Add CrossRef DOI provider
What this PR does / why we need it: This pr adds new doi provider - CrossRef. Implemented logic was mostly inspired by other providers such as DataCite and PermaLink.
Which issue(s) this PR closes:
- Closes #8581
Special notes for your reviewer:
Suggestions on how to test this:
In order to test this you need to have test crossref account and set all required properties, described in doc/sphinx-guides/source/installation/config.rst file
Does this PR introduce a user interface change? If mockups are available, please link/include them here: N/A
Is there a release notes update needed for this change?: N/A
Additional documentation: N/A
coverage: 20.083% (-0.06%) from 20.14% when pulling 6df751346325948935582836a69b6e5378fb1b06 on konradperlowski:8581-crossref-provider into 97508e61b9d1ba99c63412248a27f7bbbf99b575 on IQSS:develop.

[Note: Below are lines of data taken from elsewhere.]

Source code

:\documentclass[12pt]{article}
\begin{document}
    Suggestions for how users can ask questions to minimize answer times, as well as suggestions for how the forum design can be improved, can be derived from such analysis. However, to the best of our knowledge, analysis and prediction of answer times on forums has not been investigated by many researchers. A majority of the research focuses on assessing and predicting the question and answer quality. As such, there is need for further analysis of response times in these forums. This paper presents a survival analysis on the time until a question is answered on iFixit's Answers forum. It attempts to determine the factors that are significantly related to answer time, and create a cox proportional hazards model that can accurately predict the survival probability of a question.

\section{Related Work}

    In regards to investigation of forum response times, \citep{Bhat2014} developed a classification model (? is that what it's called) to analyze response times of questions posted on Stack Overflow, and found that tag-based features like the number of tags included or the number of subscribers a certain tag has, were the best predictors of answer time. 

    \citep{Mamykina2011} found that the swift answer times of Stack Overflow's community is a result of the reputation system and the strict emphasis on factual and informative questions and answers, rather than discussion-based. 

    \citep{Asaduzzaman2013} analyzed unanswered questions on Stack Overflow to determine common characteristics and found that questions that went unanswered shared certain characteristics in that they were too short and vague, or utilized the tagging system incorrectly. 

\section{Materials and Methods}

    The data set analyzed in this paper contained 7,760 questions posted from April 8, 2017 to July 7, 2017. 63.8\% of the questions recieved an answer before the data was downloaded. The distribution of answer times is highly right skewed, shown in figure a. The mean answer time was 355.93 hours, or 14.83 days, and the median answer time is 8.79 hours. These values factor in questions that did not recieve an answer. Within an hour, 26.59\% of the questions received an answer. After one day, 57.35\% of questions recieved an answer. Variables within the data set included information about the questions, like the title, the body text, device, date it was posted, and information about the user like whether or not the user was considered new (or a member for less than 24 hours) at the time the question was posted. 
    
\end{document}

Thanks for the PR! FYI: #10234 allows multiple PID providers to be run at once. To do that, it refactors from providers being beans to being dynamically loaded, one instance per type/account. It doesn't affect the internal logic of providers much, but there will be merge issues between this PR and that one. (It should also allow new provider types to be distributed as separate jars if that's of interest.)

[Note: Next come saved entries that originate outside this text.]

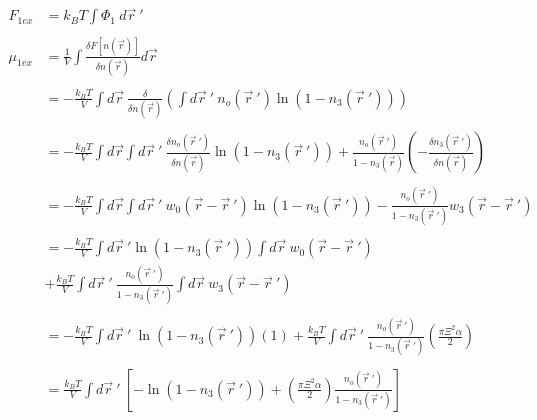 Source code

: \documentclass[double,12pt]{revtex4-2}
\begin{document}
\begin{align}
    F_{1ex} &= k_BT\int \Phi_1~d\vec r~' \\ \nonumber\\
    \mu_{1ex} &= \frac{1}{V}\int \frac{\delta F[n(\vec r)]}{\delta n(\vec r)} d\vec r \\ \nonumber\\
%
        &= -\frac{k_BT}{V} \int d\vec r ~\frac{\delta}
        {\delta n(\vec r)}\left(\int d\vec r~'~n_o(\vec r~')\ln(1-n_3(\vec r~'))\right) \\ \nonumber\\
%
        &= -\frac{k_BT}{V}\int d\vec r\int d\vec r~'~\frac{\delta n_o(\vec r~')}
        {\delta n(\vec r)}\ln(1-n_3(\vec r~'))+\frac{n_o(\vec r~')}
          {1-n_3(\vec r)}\left(-\frac{\delta n_3(\vec r~')}{\delta n(\vec r)}
          \right) \\ \nonumber\\
%
        &= -\frac{k_BT}{V} \int d\vec r \int d\vec r~' ~w_0(\vec r - \vec r~')
          \ln(1-n_3(\vec r~')) - \frac{n_o(\vec r~')}
          {1-n_3(\vec r~')}w_3(\vec r - \vec r~') \\ \nonumber\\
%
        &= -\frac{k_BT}{V} \int d\vec r~'\ln(1-n_3(\vec r~')) \int d \vec r  
          ~w_0(\vec r - \vec r~') \nonumber\\
        &+ \frac{k_BT}{V} \int d\vec r~' ~\frac{n_o(\vec r~')}{1-n_3(\vec r~')} 
          \int d \vec r~w_3(\vec r - \vec r~')  \\ \\
%
        &= -\frac{k_BT}{V} \int d\vec r~' ~\ln(1-n_3(\vec r~'))(1)
          + \frac{k_BT}{V} \int d\vec r~' ~\frac{n_o(\vec r~')}{1-n_3(\vec r~')}
          \left(\frac{\pi\Xi^2\alpha}{2}\right) \\ \\
%
        &= \frac{k_BT}{V}\int d\vec r~'~ \left[-\ln(1-n_3(\vec r~'))+\left(
        \frac{\pi\Xi^2\alpha}{2}\right)\frac{n_o(\vec r~')}{1-n_3(\vec r~')}\right]
\end{align}
\end{document}
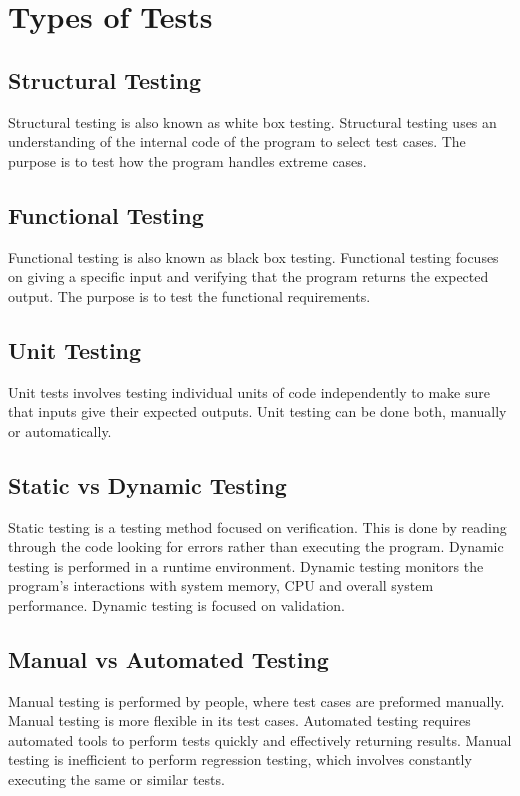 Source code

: \documentclass[12pt]{article}
\begin{document}
\section{Types of Tests}

\subsection{Structural Testing}
Structural testing is also known as white box testing. Structural testing 
uses an understanding of the internal code of the program to select test cases. 
The purpose is to test how the program handles extreme cases.

\subsection{Functional Testing}
Functional testing is also known as black box testing. Functional testing 
focuses on giving a specific input and verifying that the program returns the 
expected output. The purpose is to test the functional requirements.

\subsection{Unit Testing}
Unit tests involves testing individual units of code independently to make sure 
that inputs give their expected outputs. Unit testing can be done both,  
manually or automatically.

\subsection{Static vs Dynamic Testing}
Static testing is a testing method focused on verification. This is done by 
reading through the code looking for errors rather than executing the program.
Dynamic testing is performed in a runtime environment. Dynamic testing monitors 
the program's interactions with system memory, CPU and overall system  
performance. Dynamic testing is focused on validation.

\subsection{Manual vs Automated Testing}
Manual testing is performed by people, where test cases are preformed manually. 
Manual testing is more flexible in its test cases. Automated testing 
requires automated tools to perform tests quickly and effectively returning 
results. Manual testing is inefficient to perform regression testing, which 
involves constantly executing the same or similar tests.
\end{document}
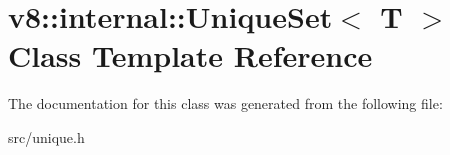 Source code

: \hypertarget{classv8_1_1internal_1_1_unique_set}{}\section{v8\+:\+:internal\+:\+:Unique\+Set$<$ T $>$ Class Template Reference}
\label{classv8_1_1internal_1_1_unique_set}


The documentation for this class was generated from the following file\+:\begin{DoxyCompactItemize}
\item 
src/unique.\+h\end{DoxyCompactItemize}
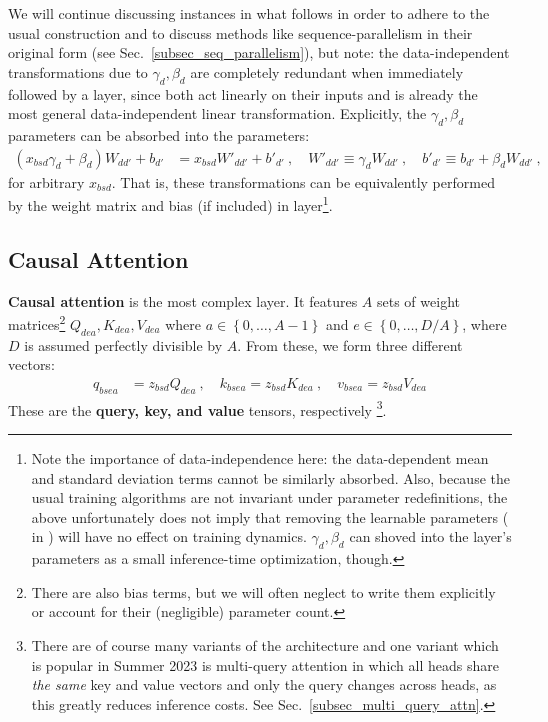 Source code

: \documentclass[11pt]{article}
\begin{document}
We will continue discussing  instances in what follows in order to adhere to the
usual construction and to discuss methods like sequence-parallelism in their original form (see
Sec.~\ref{subsec_seq_parallelism}), but note: the data-independent 
transformations due to $  \gamma _{ d }, \beta _{ d } $ are completely redundant when immediately
followed by a  layer, since both act linearly on their inputs and 
is already the most general data-independent linear transformation. Explicitly, the  $ \gamma _{ d
}, \beta _{ d } $ parameters can be absorbed into the  parameters:
\begin{align}
	\left (     x _{ bsd } \gamma _{ d } + \beta _{ d } \right )  W _{d d'}    + b _{ d' } & = x _{ bsd }
	W' _{ d d' } + b' _{ d' } \ , \quad W' _{ d d' } \equiv  \gamma _{  d} W _{ d d' } \ , \quad b' _{
	d' } \equiv b _{ d' } + \beta _{ d }W _{ d d' } \ ,
\end{align}
for arbitrary $ x _{ bsd } $. That is, these transformations can be equivalently performed by the
weight matrix and bias (if included) in  layer\footnote{Note the importance of
    data-independence here: the data-dependent mean and standard deviation terms cannot be similarly
    absorbed.  Also, because the usual training algorithms are not invariant under parameter
    redefinitions, the above unfortunately does not imply that removing the learnable
     parameters ( in ) will
have no effect on training dynamics. $ \gamma _{ d }, \beta _{ d } $ can shoved into the
 layer's parameters as a small inference-time optimization, though.}.

\subsection{Causal Attention \label{subsubsec_attn_layer} }

\textbf{Causal attention} is the most complex layer. It features $ A $  sets of weight
matrices\footnote{There are also bias terms, but we will often neglect to write them explicitly or
    account for their (negligible)
	parameter count.}  $ Q  _{ d e a}, K  _{ de a}, V  _{ dea }  $
where $ a \in \left \{ 0, \ldots, A-1 \right \} $ and $ e \in \left \{ 0, \ldots, D/A \right \} $,
where $ D $ is assumed perfectly divisible by $ A $.
From these, we form three different vectors:
\begin{align}
	q _{ bsea } & = z _{ bsd } Q _{ dea } \ , \quad
	k _{ bsea } = z _{ bsd } K _{ dea }  \ , \quad
	v _{ bsea } = z _{ bsd } V _{ dea }
\end{align}
These are the \textbf{query, key, and value} tensors, respectively \footnote{There are of course
	many variants of the architecture and one variant which is popular in Summer 2023 is multi-query
	attention \cite{shazeer2019fast} in which all heads share \textit{the same} key and value vectors
    and only the query changes across heads, as this greatly reduces inference costs. See
Sec.~\ref{subsec_multi_query_attn}.}.
\end{document}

"I would like to inform you about next two Dataverses repos from RODBUK family. First one (uken.rodbuk.pl) runs on a Crossref as DOI provider." -- https://github.com/IQSS/dataverse-installations/issues/227
Sounds like this code is being used in production! 😄
@konradperlowski - With the changes to allow multiple PID providers, this is going to need some refactoring. It should also be possible to package this as a separate jar if that's desirable, but minimally the provider to be adapted to no longer be a Bean and to use the factory pattern and new per-provider config options. The DataCite provider is probably still a good example to follow. If you have any specific questions, let me know - I'd be happy to walk through the multipid changes. Hopefully it isn't much work as the changes are primarily related to how things get initialized and there shouldn't be any real changes to the CrossRef specific logic.
@konradperlowski Have you had a chance to make the changes recommended by @pdurbin ? We are ready to review this.

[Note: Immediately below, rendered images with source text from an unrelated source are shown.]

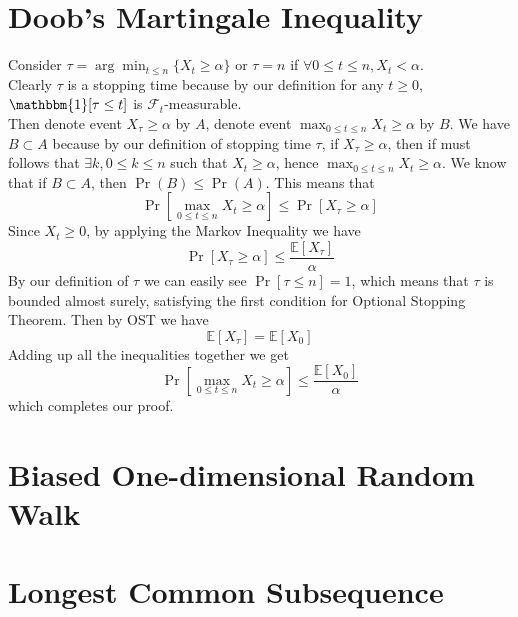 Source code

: \documentclass[12pt,letterpaper]{article}
\begin{document}
\section{Doob's Martingale Inequality}
Consider $\tau=\arg\min_{t\leq n}\{X_t\geq\alpha\}$ or $\tau=n$ if $\forall 0\leq t\leq n, X_t<\alpha$.\\
Clearly $\tau$ is a stopping time because by our definition 
for any $t\geq 0$, $\mathbbm{1}[\tau\leq t]$ is $\mathcal{F}_t$-measurable.\\
Then denote event $X_{\tau}\geq\alpha$ by $A$,
denote event $\max_{0\leq t\leq n}X_t\geq\alpha$ by $B$.
We have $B\subset A$ because by our definition of stopping time $\tau$,
if $X_{\tau}\geq\alpha$,
then if must follows that $\exists k, 0\leq k\leq n$ such that $X_t\geq\alpha$,
hence $\max_{0\leq t\leq n}X_t\geq\alpha$.
We know that if $B\subset A$, then $\Pr(B)\leq\Pr(A)$.
This means that
$$\Pr \left[\max_{0\leq t\leq n}X_t\geq\alpha\right]\leq \Pr\left[X_{\tau}\geq\alpha\right]$$
Since $X_t\geq 0$, by applying the Markov Inequality we have
$$\Pr\left[X_{\tau}\geq\alpha\right]\leq \frac{\mathbb{E}\left[X_{\tau}\right]}{\alpha}$$
By our definition of $\tau$ we can easily see $\Pr[\tau\leq n]=1$,
which means that $\tau$ is bounded almost surely,
satisfying the first condition for Optional Stopping Theorem.
Then by OST we have
$$\mathbb{E}[X_{\tau}]=\mathbb{E}[{X_0}]$$
Adding up all the inequalities together we get 
$$\Pr \left[\max_{0\leq t\leq n}X_t\geq\alpha\right]\leq \frac{\mathbb{E}\left[X_{0}\right]}{\alpha}$$
which completes our proof.

\section{Biased One-dimensional Random Walk}

\section{Longest Common Subsequence}
\end{document}
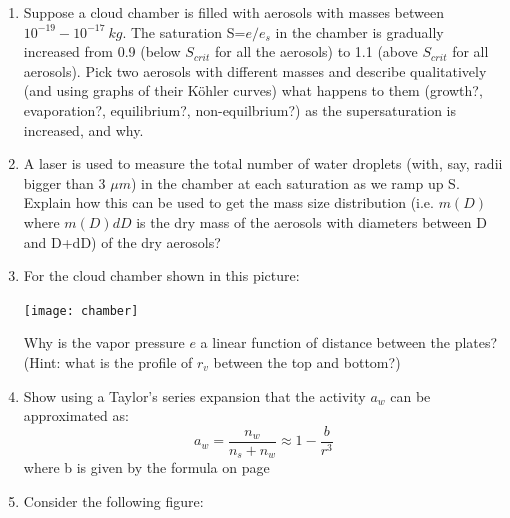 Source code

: \documentclass[12pt]{article}
\begin{document}
\begin{enumerate}
\item Suppose a cloud chamber is filled with aerosols with masses
between $10^{-19} - 10^{-17}\ kg$.   The saturation S=$e/e_s$ in the
chamber is gradually increased from 0.9 (below $S_{crit}$ for all the
aerosols) to 1.1 (above $S_{crit}$ for all aerosols).  Pick two
aerosols with different masses and describe qualitatively (and using
graphs of their K\"ohler curves) what happens to them
(growth?, evaporation?, equilibrium?, non-equilbrium?)  as the
supersaturation is increased, and why.

\item A laser is used to measure the total number of water droplets
(with, say, radii bigger than 3 $\mu m$) in the
chamber at each saturation as we ramp up S.  Explain how this can be used to
get the mass size distribution (i.e. $m(D)$ where $m(D)dD$ is the dry
mass of the aerosols with diameters between D and D+dD) of the dry
aerosols?


\item For the cloud chamber shown in this picture:

\texttt{[image: chamber]}

Why is the vapor pressure $e$ a linear function of distance between
the plates?  (Hint:  what is the profile of $r_v$ between the top
and bottom?)

\item  Show using a Taylor's series expansion that the activity $a_w$ can be approximated as: 
  \begin{equation}
    \label{eq:aw}
    a_w = \frac{n_w}{n_s + n_w} \approx 1 - \frac{b}{r^3}
  \end{equation}
where b is given by the formula on page~\pageref{constants}



\item Consider the following figure:

\vspace{-1in}


\end{enumerate}
\end{document}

Thanks for the PR! FYI: #10234 allows multiple PID providers to be run at once. To do that, it refactors from providers being beans to being dynamically loaded, one instance per type/account. It doesn't affect the internal logic of providers much, but there will be merge issues between this PR and that one. (It should also allow new provider types to be distributed as separate jars if that's of interest.)
It looks to me like #10234 merged in Mar but the [email protected] package release at 2023. Can I just build a jar to based on the currently dataverse-spi package? Do you have any sample project of building a jar?
@pdurbin https://github.com/IQSS/dataverse/pull/10235#issuecomment-2275083381
You can't just compile against the spi at this point for a couple reasons:
- no one has added the PidProviderFactory and PidProvider interfaces to it
- you'll probably end up using internal classes from Dataverse to generate the relevant metadata (and these also aren't in the spi)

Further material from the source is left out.